■ WHAT IS BEING ASKED ■
Please say how many lines in the records contain the word "beat", giving only the number.

Stored data
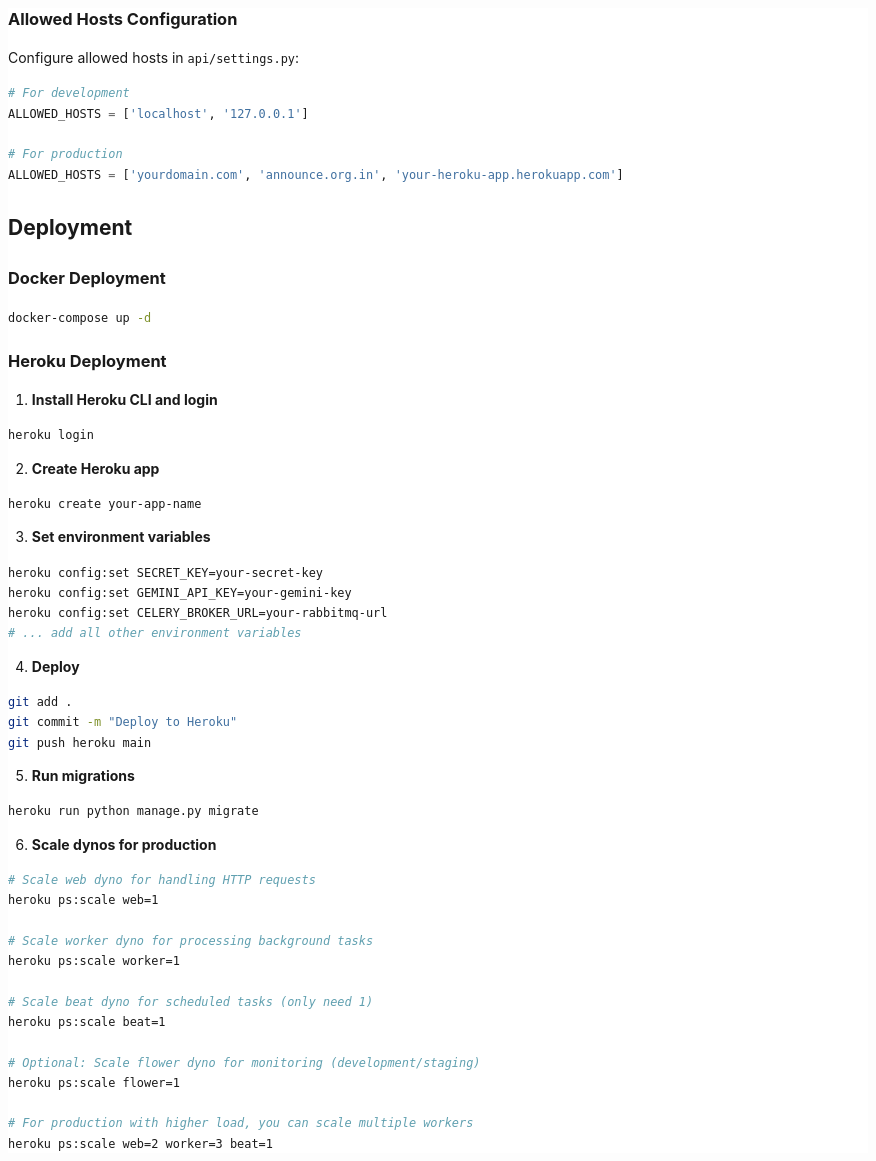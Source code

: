 ### Allowed Hosts Configuration

Configure allowed hosts in `api/settings.py`:

```python
# For development
ALLOWED_HOSTS = ['localhost', '127.0.0.1']

# For production
ALLOWED_HOSTS = ['yourdomain.com', 'announce.org.in', 'your-heroku-app.herokuapp.com']
```

## Deployment

### Docker Deployment

```bash
docker-compose up -d
```

### Heroku Deployment

1. **Install Heroku CLI and login**
```bash
heroku login
```

2. **Create Heroku app**
```bash
heroku create your-app-name
```

3. **Set environment variables**
```bash
heroku config:set SECRET_KEY=your-secret-key
heroku config:set GEMINI_API_KEY=your-gemini-key
heroku config:set CELERY_BROKER_URL=your-rabbitmq-url
# ... add all other environment variables
```

4. **Deploy**
```bash
git add .
git commit -m "Deploy to Heroku"
git push heroku main
```

5. **Run migrations**
```bash
heroku run python manage.py migrate
```

6. **Scale dynos for production**
```bash
# Scale web dyno for handling HTTP requests
heroku ps:scale web=1

# Scale worker dyno for processing background tasks
heroku ps:scale worker=1

# Scale beat dyno for scheduled tasks (only need 1)
heroku ps:scale beat=1

# Optional: Scale flower dyno for monitoring (development/staging)
heroku ps:scale flower=1

# For production with higher load, you can scale multiple workers
heroku ps:scale web=2 worker=3 beat=1
```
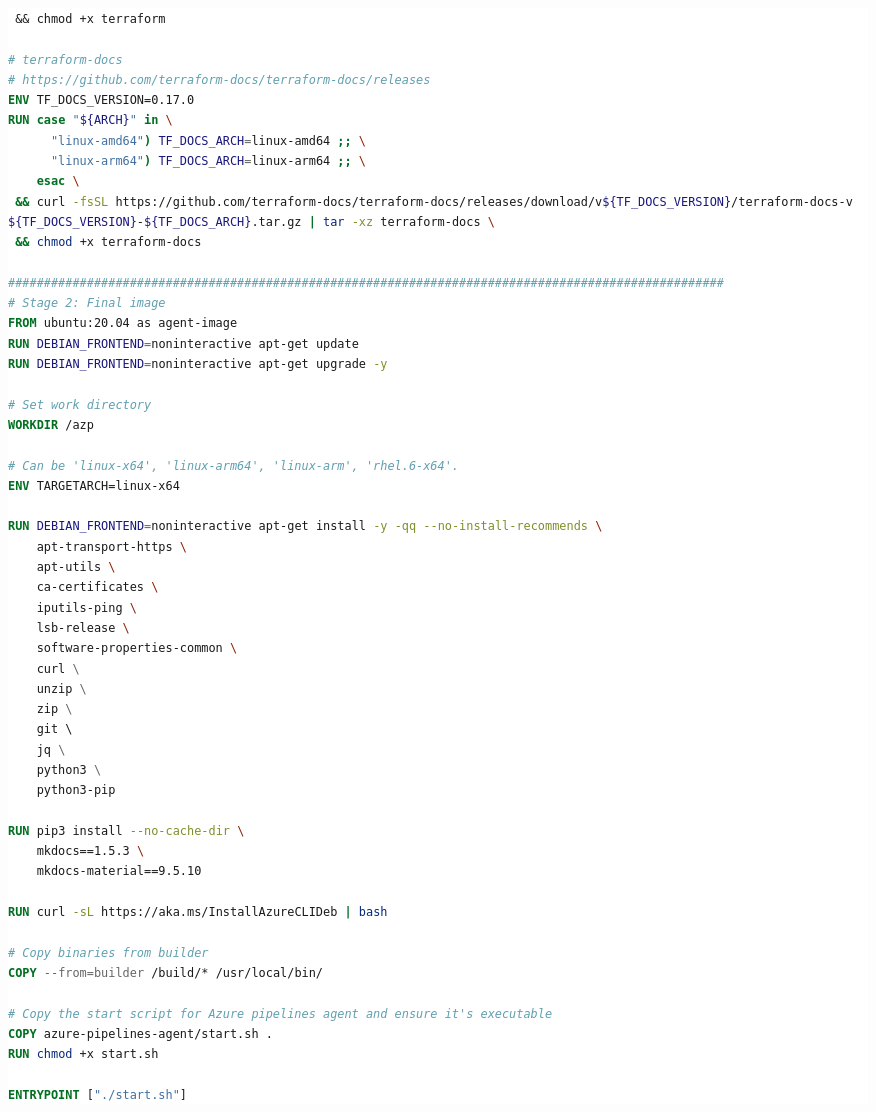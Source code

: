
 ```Dockerfile
 && chmod +x terraform

# terraform-docs
# https://github.com/terraform-docs/terraform-docs/releases
ENV TF_DOCS_VERSION=0.17.0
RUN case "${ARCH}" in \
      "linux-amd64") TF_DOCS_ARCH=linux-amd64 ;; \
      "linux-arm64") TF_DOCS_ARCH=linux-arm64 ;; \
    esac \
 && curl -fsSL https://github.com/terraform-docs/terraform-docs/releases/download/v${TF_DOCS_VERSION}/terraform-docs-v${TF_DOCS_VERSION}-${TF_DOCS_ARCH}.tar.gz | tar -xz terraform-docs \
 && chmod +x terraform-docs

####################################################################################################
# Stage 2: Final image
FROM ubuntu:20.04 as agent-image
RUN DEBIAN_FRONTEND=noninteractive apt-get update
RUN DEBIAN_FRONTEND=noninteractive apt-get upgrade -y

# Set work directory
WORKDIR /azp

# Can be 'linux-x64', 'linux-arm64', 'linux-arm', 'rhel.6-x64'.
ENV TARGETARCH=linux-x64

RUN DEBIAN_FRONTEND=noninteractive apt-get install -y -qq --no-install-recommends \
    apt-transport-https \
    apt-utils \
    ca-certificates \
    iputils-ping \
    lsb-release \
    software-properties-common \    
    curl \
    unzip \
    zip \
    git \ 
    jq \
    python3 \
    python3-pip 

RUN pip3 install --no-cache-dir \
    mkdocs==1.5.3 \
    mkdocs-material==9.5.10 

RUN curl -sL https://aka.ms/InstallAzureCLIDeb | bash

# Copy binaries from builder
COPY --from=builder /build/* /usr/local/bin/

# Copy the start script for Azure pipelines agent and ensure it's executable
COPY azure-pipelines-agent/start.sh .
RUN chmod +x start.sh

ENTRYPOINT ["./start.sh"]
```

■ RESULT FOR THIS TASK ■
3